** YOUR GOAL **
The response should be the data again, identical in every line.

[Data records]

#####

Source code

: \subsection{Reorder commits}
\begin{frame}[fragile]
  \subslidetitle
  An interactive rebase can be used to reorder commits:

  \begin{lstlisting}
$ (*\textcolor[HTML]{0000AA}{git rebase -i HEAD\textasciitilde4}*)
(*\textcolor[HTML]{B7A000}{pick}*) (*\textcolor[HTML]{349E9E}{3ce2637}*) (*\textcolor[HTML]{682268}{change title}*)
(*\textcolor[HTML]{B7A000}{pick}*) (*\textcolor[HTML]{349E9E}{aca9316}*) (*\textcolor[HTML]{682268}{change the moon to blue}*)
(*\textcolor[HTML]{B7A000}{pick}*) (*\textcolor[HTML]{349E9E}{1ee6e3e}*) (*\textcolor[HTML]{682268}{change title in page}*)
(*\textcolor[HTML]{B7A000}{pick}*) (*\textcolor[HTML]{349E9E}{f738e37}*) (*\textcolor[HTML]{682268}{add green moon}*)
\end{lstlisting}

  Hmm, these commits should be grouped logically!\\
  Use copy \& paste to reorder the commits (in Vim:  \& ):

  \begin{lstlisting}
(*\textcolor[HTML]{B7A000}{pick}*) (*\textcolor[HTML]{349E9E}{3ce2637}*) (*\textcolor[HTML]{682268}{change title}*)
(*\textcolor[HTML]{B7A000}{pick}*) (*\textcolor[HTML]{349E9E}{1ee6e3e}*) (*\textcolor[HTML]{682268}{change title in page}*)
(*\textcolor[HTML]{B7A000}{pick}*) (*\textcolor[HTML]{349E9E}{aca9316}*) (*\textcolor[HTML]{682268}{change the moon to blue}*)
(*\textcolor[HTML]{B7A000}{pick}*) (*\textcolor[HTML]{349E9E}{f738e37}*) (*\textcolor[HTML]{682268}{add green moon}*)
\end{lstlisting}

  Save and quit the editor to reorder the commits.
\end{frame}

#####

** EXERCISE SOLUTION **
Source code

: \subsection{Reorder commits}
\begin{frame}[fragile]
  \subslidetitle
  An interactive rebase can be used to reorder commits:

  \begin{lstlisting}
$ (*\textcolor[HTML]{0000AA}{git rebase -i HEAD\textasciitilde4}*)
(*\textcolor[HTML]{B7A000}{pick}*) (*\textcolor[HTML]{349E9E}{3ce2637}*) (*\textcolor[HTML]{682268}{change title}*)
(*\textcolor[HTML]{B7A000}{pick}*) (*\textcolor[HTML]{349E9E}{aca9316}*) (*\textcolor[HTML]{682268}{change the moon to blue}*)
(*\textcolor[HTML]{B7A000}{pick}*) (*\textcolor[HTML]{349E9E}{1ee6e3e}*) (*\textcolor[HTML]{682268}{change title in page}*)
(*\textcolor[HTML]{B7A000}{pick}*) (*\textcolor[HTML]{349E9E}{f738e37}*) (*\textcolor[HTML]{682268}{add green moon}*)
\end{lstlisting}

  Hmm, these commits should be grouped logically!\\
  Use copy \& paste to reorder the commits (in Vim:  \& ):

  \begin{lstlisting}
(*\textcolor[HTML]{B7A000}{pick}*) (*\textcolor[HTML]{349E9E}{3ce2637}*) (*\textcolor[HTML]{682268}{change title}*)
(*\textcolor[HTML]{B7A000}{pick}*) (*\textcolor[HTML]{349E9E}{1ee6e3e}*) (*\textcolor[HTML]{682268}{change title in page}*)
(*\textcolor[HTML]{B7A000}{pick}*) (*\textcolor[HTML]{349E9E}{aca9316}*) (*\textcolor[HTML]{682268}{change the moon to blue}*)
(*\textcolor[HTML]{B7A000}{pick}*) (*\textcolor[HTML]{349E9E}{f738e37}*) (*\textcolor[HTML]{682268}{add green moon}*)
\end{lstlisting}

  Save and quit the editor to reorder the commits.
\end{frame}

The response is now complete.